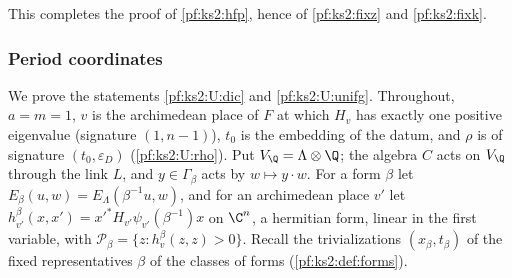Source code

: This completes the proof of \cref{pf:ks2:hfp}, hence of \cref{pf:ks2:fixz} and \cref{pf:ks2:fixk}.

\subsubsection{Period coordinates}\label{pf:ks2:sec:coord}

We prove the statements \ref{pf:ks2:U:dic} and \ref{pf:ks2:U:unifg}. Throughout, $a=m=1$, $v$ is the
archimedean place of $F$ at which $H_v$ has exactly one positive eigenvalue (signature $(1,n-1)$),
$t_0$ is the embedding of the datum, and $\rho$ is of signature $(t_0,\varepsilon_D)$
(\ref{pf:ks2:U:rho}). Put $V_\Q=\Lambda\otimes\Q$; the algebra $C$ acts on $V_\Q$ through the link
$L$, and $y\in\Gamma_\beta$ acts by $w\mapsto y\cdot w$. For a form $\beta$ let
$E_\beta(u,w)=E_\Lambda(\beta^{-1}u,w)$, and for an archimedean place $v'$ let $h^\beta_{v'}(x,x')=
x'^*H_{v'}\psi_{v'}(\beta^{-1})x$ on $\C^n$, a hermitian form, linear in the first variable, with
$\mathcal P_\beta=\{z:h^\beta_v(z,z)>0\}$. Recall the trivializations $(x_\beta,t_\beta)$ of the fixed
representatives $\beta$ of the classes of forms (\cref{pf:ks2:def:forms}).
※ ※ ※
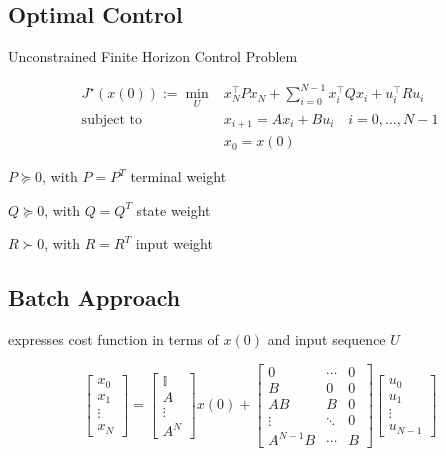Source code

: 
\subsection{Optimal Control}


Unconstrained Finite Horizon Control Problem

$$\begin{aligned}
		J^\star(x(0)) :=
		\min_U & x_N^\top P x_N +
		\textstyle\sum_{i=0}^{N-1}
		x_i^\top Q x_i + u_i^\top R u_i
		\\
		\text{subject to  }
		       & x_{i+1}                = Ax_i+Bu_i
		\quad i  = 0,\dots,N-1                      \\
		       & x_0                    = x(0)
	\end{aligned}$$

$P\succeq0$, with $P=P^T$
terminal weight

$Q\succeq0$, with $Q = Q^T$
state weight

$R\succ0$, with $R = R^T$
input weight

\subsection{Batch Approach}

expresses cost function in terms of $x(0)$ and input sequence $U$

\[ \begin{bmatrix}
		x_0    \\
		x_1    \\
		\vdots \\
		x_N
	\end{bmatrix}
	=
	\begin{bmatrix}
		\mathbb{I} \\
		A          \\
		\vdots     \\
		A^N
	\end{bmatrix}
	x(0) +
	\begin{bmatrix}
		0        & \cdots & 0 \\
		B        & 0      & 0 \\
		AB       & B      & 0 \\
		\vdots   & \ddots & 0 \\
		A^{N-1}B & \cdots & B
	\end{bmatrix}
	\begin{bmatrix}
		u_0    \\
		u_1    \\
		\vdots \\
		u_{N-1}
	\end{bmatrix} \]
※ ※ ※
#### WHAT YOU SHOULD DO
Copy out every line of the records that the string "acts" appears in.

#### RESULT
(\ref{pf:ks2:U:rho}). Put $V_\Q=\Lambda\otimes\Q$; the algebra $C$ acts on $V_\Q$ through the link
$L$, and $y\in\Gamma_\beta$ acts by $w\mapsto y\cdot w$. For a form $\beta$ let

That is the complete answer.